There’s a long list of things we’ve done to feel comfortable in our protections as investors. The most essential is our mission. We’re investing exclusively in companies in Somaliland and the Horn of Africa. The only way we can succeed is by helping people in this region build huge businesses.
VC that matters vs. VC that doesn’t
Most VCs in the US want to invest in companies that other VCs want to invest in. That’s an essential signal for them.
Andreessen Horowitz GP Alex Rampell explained the rationale for this in a podcast he did last year, and it’s pretty straightforward.
Venture-backed companies in the US are built to grow fast and unprofitably. In the US, 70-80% of companies are unprofitable at the time of IPO.
The way venture-backed companies fuel fast, unprofitable growth is by raising new rounds of venture capital every couple of years. So if you’re an early-stage investor, one of the most important factors in your investment decision is whether you think other VCs will continue to invest in your unprofitable company. That means VC investors are heavily selecting for consensus deals when they make investment decisions.
Consensus companies by definition don’t need more champions, and they’re usually not solving important societal problems. They’re usually enterprise software companies with well known sales motions that can produce predictable recurring revenues.
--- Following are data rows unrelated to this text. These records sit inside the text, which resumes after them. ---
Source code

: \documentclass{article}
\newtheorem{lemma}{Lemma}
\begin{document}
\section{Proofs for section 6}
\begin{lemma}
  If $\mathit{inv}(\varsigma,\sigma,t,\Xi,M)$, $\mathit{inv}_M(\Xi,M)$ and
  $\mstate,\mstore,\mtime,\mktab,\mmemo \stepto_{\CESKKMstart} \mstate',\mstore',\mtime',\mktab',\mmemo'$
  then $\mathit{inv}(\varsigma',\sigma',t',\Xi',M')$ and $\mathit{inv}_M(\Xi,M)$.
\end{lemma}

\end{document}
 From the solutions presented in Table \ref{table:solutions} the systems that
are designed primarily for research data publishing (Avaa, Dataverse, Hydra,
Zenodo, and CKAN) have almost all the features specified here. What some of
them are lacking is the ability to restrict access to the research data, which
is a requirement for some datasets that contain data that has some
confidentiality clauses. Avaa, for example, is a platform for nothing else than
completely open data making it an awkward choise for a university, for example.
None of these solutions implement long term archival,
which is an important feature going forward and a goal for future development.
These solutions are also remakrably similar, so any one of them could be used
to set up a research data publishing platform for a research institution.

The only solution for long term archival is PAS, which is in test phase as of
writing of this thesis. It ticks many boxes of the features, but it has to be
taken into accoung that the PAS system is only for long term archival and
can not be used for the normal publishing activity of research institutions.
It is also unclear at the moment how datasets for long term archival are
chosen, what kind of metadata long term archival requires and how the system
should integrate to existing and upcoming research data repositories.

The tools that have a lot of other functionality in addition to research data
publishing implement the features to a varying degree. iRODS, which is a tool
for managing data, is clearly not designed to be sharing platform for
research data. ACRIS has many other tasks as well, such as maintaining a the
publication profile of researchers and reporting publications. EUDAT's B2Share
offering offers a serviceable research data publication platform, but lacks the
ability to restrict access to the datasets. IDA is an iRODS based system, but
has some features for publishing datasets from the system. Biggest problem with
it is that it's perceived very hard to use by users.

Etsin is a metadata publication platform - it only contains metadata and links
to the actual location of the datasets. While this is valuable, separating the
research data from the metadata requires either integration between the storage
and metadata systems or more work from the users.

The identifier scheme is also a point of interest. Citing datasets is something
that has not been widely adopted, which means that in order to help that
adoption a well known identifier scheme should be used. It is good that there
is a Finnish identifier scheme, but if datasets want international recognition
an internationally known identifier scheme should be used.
If we take a step back and look at the incentive structure for a VC in San Francisco, all that you’re left with is “find the deals that everyone wants to do and then win the right to invest in them.” The marginal utility of another VC in this structure is close to zero.
There’s a reason people invest in boring enterprise software companies with predictable revenues. It’s because they’re good businesses! We’re going to invest in those in Somaliland too! And we’ll feel good about it because a) if we don’t invest in and help build them, nobody will, and b) those successful companies will generate wealth, employment, and ecosystem growth that are far more impactful in Somaliland than they would be in San Francisco.
But there are opportunities in Somaliland that go well beyond boring enterprise software. Emerging markets have huge categories that are still untouched. By investing in these spaces, we get to have an enormous positive impact on the country while generating much greater returns than funds in SF.
If you’re interested in what we’re doing…
Email me at jesse@abaarsoventures.org. I’d be happy to share more about what we’re working on!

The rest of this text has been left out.